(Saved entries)
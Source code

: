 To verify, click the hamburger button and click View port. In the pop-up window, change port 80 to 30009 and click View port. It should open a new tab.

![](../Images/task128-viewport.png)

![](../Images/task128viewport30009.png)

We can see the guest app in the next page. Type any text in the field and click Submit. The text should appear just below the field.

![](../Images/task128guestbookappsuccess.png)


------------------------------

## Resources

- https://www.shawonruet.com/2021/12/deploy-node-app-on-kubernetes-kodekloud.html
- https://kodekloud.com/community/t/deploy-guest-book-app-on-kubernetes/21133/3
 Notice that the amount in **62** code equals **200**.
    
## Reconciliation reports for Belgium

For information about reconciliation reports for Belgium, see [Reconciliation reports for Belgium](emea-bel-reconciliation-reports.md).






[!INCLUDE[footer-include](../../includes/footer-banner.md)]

_WHAT NEEDS TO BE DONE:_
Once the line with "## Resources" has been found in the records above, retype it and every line after it exactly, and include nothing else.

_RESPONSE BOX:_
## Resources

- https://www.shawonruet.com/2021/12/deploy-node-app-on-kubernetes-kodekloud.html
- https://kodekloud.com/community/t/deploy-guest-book-app-on-kubernetes/21133/3
 Notice that the amount in **62** code equals **200**.
    
## Reconciliation reports for Belgium

For information about reconciliation reports for Belgium, see [Reconciliation reports for Belgium](emea-bel-reconciliation-reports.md).






[!INCLUDE[footer-include](../../includes/footer-banner.md)]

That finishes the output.